Firing rate-current (FI) curves were examined using 500-ms depolarizing step current injections ranging from 50 to 600 pA in steps of 50 pA for FSIs and less excitable RSIs, while RSIs that readily underwent depolarization block were examined using step currents ranging from 10 to 100 pA in steps of 10 pA (e.g., S2 Fig). FI curve spike times were detected using a voltage derivative threshold of 15 mV/ms. FI curve rates were calculated from the median inverse interspike interval (ISI) evoked by each step current. Spike properties (with the exception of afterdepolarization [ADP] amplitudes) were calculated from the first spike evoked by the weakest suprathreshold step current (i.e., rheobase). Spike amplitude was calculated as the difference between spike threshold (i.e., the voltage at spike onset) and spike peak.
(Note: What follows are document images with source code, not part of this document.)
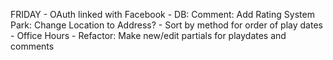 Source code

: FRIDAY
    - OAuth linked with Facebook
    - DB:
        Comment: Add Rating System
        Park: Change Location to Address?
    - Sort by method for order of play dates
    - Office Hours
    - Refactor:
        Make new/edit partials for playdates and comments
Maximum and minimum spike slopes were calculated as the maximum and minimum voltage derivatives. Spike width was calculated as the full-width at half-maximum spike amplitude. Spike afterhyperpolarization (AHP) amplitude was calculated as the difference in spike threshold and the minimum voltage reached within 10 ms of spike onset. AHP 50% decay was calculated as the latency from AHP onset (i.e., spike falling phase matching spike threshold) to decay of the AHP to 50% of its amplitude. Maximum FI curve gain was calculated as the maximum FI curve derivative. Maximum FI curve rate was calculated as the inverse of the minimum ISI detected. Relative and absolute spiking adaptation were calculated from the response to the weakest suprathreshold step current evoking sustained activity (≥5 spikes) and from the first evoked spike cluster within that response for FSIs exhibiting clustered spiking (e.g., Fig 1B and 1C).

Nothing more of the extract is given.